REQUIRED WORK: Pull every line containing "theoremstyle" from the listing.

::: RECORDS FOR PROCESSING :::

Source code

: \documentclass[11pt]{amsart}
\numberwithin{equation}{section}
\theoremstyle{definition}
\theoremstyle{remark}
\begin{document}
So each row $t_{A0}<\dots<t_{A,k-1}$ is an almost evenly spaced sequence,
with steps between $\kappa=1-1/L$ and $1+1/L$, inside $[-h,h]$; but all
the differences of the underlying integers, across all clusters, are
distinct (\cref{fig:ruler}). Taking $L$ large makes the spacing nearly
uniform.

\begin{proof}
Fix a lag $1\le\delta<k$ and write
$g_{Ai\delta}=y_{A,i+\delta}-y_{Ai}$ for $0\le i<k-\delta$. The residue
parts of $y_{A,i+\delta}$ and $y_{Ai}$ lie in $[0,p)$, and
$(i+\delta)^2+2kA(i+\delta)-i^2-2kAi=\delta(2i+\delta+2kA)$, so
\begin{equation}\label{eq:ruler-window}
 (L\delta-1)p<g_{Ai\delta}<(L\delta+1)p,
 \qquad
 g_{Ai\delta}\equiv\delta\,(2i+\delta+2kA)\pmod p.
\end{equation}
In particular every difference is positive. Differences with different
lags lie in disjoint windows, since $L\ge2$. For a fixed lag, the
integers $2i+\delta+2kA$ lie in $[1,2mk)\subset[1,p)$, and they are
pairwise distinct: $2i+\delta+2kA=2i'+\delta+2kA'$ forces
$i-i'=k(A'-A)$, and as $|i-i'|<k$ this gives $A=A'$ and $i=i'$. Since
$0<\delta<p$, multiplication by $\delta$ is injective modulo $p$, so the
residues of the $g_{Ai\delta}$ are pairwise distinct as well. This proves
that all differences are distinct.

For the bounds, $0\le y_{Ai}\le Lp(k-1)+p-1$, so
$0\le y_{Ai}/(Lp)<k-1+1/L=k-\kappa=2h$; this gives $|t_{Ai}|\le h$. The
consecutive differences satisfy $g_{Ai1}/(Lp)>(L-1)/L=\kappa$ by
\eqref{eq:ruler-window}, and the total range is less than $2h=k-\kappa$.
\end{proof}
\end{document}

:::

EXERCISE RESPONSE:
\theoremstyle{definition}
\theoremstyle{remark}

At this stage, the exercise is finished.